* Assignment *
Below are entries; repeat exactly, and nothing else, the lines from the one holding "earth magnetic field." through the one holding "logical relationship in", inclusive. Leave the pictures out.
------ Record excerpts ------
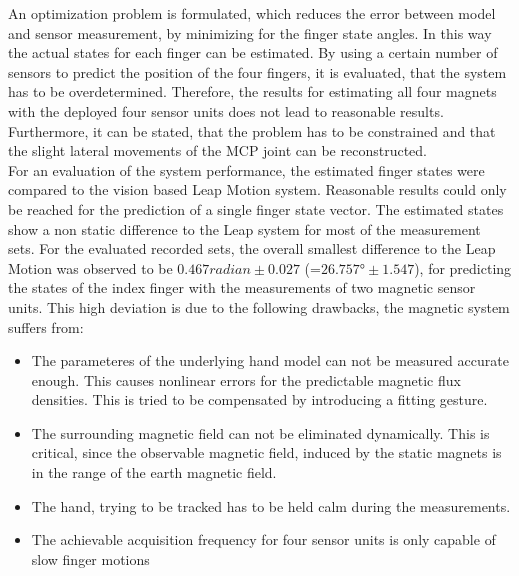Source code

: An optimization problem is formulated, which reduces the error between model and sensor measurement, by minimizing for the finger state angles. In this way the actual states for each finger can be estimated. By using a certain number of sensors to predict the position of the four fingers, it is evaluated, that the system has to be overdetermined. Therefore, the results for estimating all four magnets with the deployed four sensor units does not lead to reasonable results. Furthermore, it can be stated, that the problem has to be constrained and that the slight lateral movements of the \ac{MCP} joint can be reconstructed.\\
For an evaluation of the system performance, the estimated finger states were compared to the vision based Leap Motion system. Reasonable results could only be reached for the prediction of a single finger state vector. The estimated states show a non static difference to the Leap system for most of the measurement sets. 
For the evaluated recorded sets, the overall smallest difference to the Leap Motion was observed to be $ 0.467 \si{radian} \pm 0.027 $ (=$ 26.757 \si{\degree} \pm 1.547 $), for predicting the states of the index finger with the measurements of two magnetic sensor units. This high deviation is due to the following drawbacks, the magnetic system suffers from:
\begin{itemize}
\item The parameteres of the underlying hand model can not be measured accurate enough. This causes nonlinear errors for the predictable magnetic flux densities. This is tried to be compensated by introducing a fitting gesture.
\item The surrounding magnetic field can not be eliminated dynamically. This is critical, since the observable magnetic field, induced by the static magnets is in the range of the earth magnetic field.
\item The hand, trying to be tracked has to be held calm during the measurements.
\item The achievable acquisition frequency for four sensor units is only capable of slow finger motions
\end{itemize} 

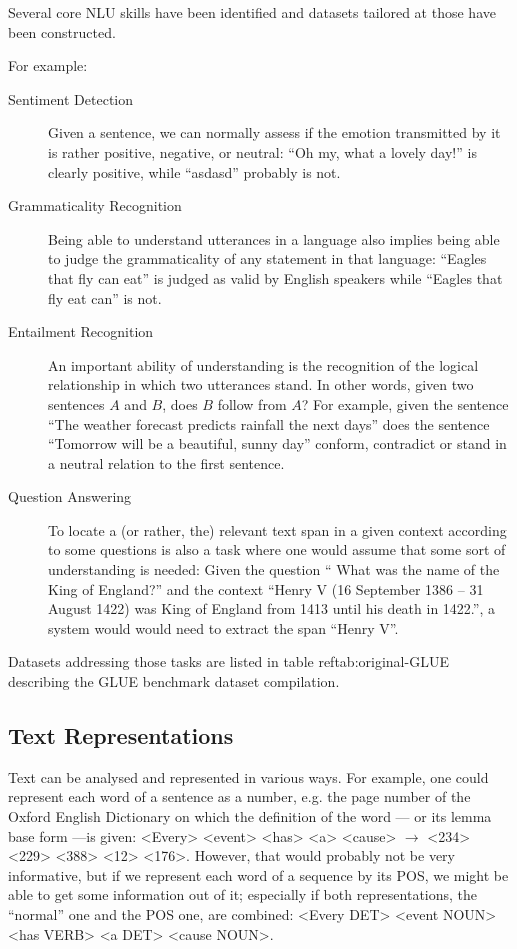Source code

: Several core NLU {\color{red} skills} have been identified and datasets tailored at those
have been constructed.

For example:

\begin{description}
  \item[Sentiment Detection] Given a sentence, we can normally assess if the emotion transmitted by
      it is rather positive, negative, or neutral: ``Oh my, what a lovely day!'' is clearly positive,
      while  ``asdasd'' probably is not.
  \item[Grammaticality Recognition] Being able to understand utterances in a language also implies
      being able to judge the grammaticality of any statement in that language: ``Eagles that fly can
      eat'' is judged as valid by English speakers while ``Eagles that fly eat can'' is not.
  \item[Entailment Recognition] An important ability of understanding is the recognition of the
      logical relationship in which two utterances stand. In other words, given two sentences $A$ and
      $B$, does $B$ follow from $A$? For example, given the sentence ``The weather forecast predicts
      rainfall the next days'' does the sentence ``Tomorrow will be a beautiful, sunny day'' conform,
      contradict or stand in a neutral relation to the first sentence.
  \item[Question Answering] To locate a (or rather, the) relevant text span in a given context according to some
      questions is also a task where one would assume that some sort of understanding is needed:
      Given the question `` What was the name of the King of England?'' and the context ``Henry
      V (16 September 1386 – 31 August 1422) was King of England from 1413 until his death in
      1422.'', a system would would need to extract the span ``Henry V''.
\end{description}

Datasets addressing those tasks are listed in table ref{tab:original-GLUE} describing the GLUE
benchmark dataset compilation.


\subsection{Text Representations}

Text can be analysed and represented in various ways. For example, one could represent each word of a sentence as
a number, e.g. the page number of the Oxford English Dictionary on which the definition
of the word --- or its lemma base form ---is given: <Every> <event> <has> <a> <cause>
$\rightarrow$ <234> <229> <388> <12> <176>. However, that would probably not be very
informative, but if we represent each word of a sequence by its POS, we might be able to
get some information out of it; especially if both representations, the ``normal'' one
and the POS one, are combined: <Every DET> <event NOUN> <has VERB> <a DET> <cause NOUN>.


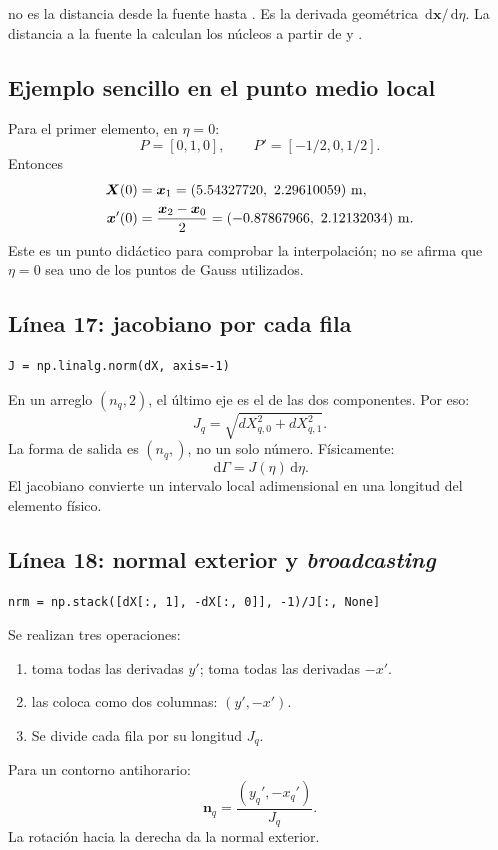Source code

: \documentclass[11pt,a4paper]{article}
\numberwithin{equation}{section}
\newcommand{\vect}[1]{\bm{#1}}
\newcommand{\dd}{\,\mathrm{d}}
\DeclareRobustCommand{\code}[1]{\texttt{\detokenize{#1}}}
\begin{document}
\begin{cuidado}
\code{dX} no es la distancia desde la fuente hasta \code{X}.
Es la derivada geom\'etrica $\dd\vect x/\dd\eta$.
La distancia a la fuente la calculan los n\'ucleos a partir de
\code{X} y \code{xi}.
\end{cuidado}

\subsection{Ejemplo sencillo en el punto medio local}
Para el primer elemento, en $\eta=0$:
\begin{equation}
 P=[0,1,0],\qquad P'=[-1/2,0,1/2].
\end{equation}
Entonces
\begin{align}
 \vect X(0)&=\vect x_1=(5.54327720,\ 2.29610059)\ {\rm m},\\
 \vect x'(0)&=\frac{\vect x_2-\vect x_0}{2}
       =(-0.87867966,\ 2.12132034)\ {\rm m}.
\end{align}
Este es un punto did\'actico para comprobar la interpolaci\'on;
no se afirma que $\eta=0$ sea uno de los puntos de Gauss utilizados.

\subsection{L\'inea 17: jacobiano por cada fila}
\begin{lstlisting}
J = np.linalg.norm(dX, axis=-1)
\end{lstlisting}
En un arreglo $(n_q,2)$, el \'ultimo eje es el de las dos componentes.
Por eso:
\begin{equation}
 J_q=\sqrt{dX_{q,0}^2+dX_{q,1}^2}.
\end{equation}
La forma de salida es $(n_q,)$, no un solo n\'umero.
F\'isicamente:
\begin{equation}
 \dd\Gamma=J(\eta)\dd\eta.
\end{equation}
El jacobiano convierte un intervalo local adimensional en una longitud
del elemento f\'isico.

\subsection{L\'inea 18: normal exterior y \textit{broadcasting}}
\begin{lstlisting}
nrm = np.stack([dX[:, 1], -dX[:, 0]], -1)/J[:, None]
\end{lstlisting}
Se realizan tres operaciones:
\begin{enumerate}
 \item \code{dX[:,1]} toma todas las derivadas $y'$;
 \code{-dX[:,0]} toma todas las derivadas $-x'$.
 \item \code{np.stack(...,-1)} las coloca como dos columnas:
 $(y',-x')$.
 \item Se divide cada fila por su longitud $J_q$.
\end{enumerate}
Para un contorno antihorario:
\begin{equation}
 \vect n_q=\frac{(y_q',-x_q')}{J_q}.
\end{equation}
La rotaci\'on hacia la derecha da la normal exterior.
\end{document}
------
* Answer space *
\item The surrounding magnetic field can not be eliminated dynamically. This is critical, since the observable magnetic field, induced by the static magnets is in the range of the earth magnetic field.
\item The hand, trying to be tracked has to be held calm during the measurements.
\item The achievable acquisition frequency for four sensor units is only capable of slow finger motions
\end{itemize} 

Source code

: Several core NLU {\color{red} skills} have been identified and datasets tailored at those
have been constructed.

For example:

\begin{description}
  \item[Sentiment Detection] Given a sentence, we can normally assess if the emotion transmitted by
      it is rather positive, negative, or neutral: ``Oh my, what a lovely day!'' is clearly positive,
      while  ``asdasd'' probably is not.
  \item[Grammaticality Recognition] Being able to understand utterances in a language also implies
      being able to judge the grammaticality of any statement in that language: ``Eagles that fly can
      eat'' is judged as valid by English speakers while ``Eagles that fly eat can'' is not.
  \item[Entailment Recognition] An important ability of understanding is the recognition of the
      logical relationship in which two utterances stand. In other words, given two sentences $A$ and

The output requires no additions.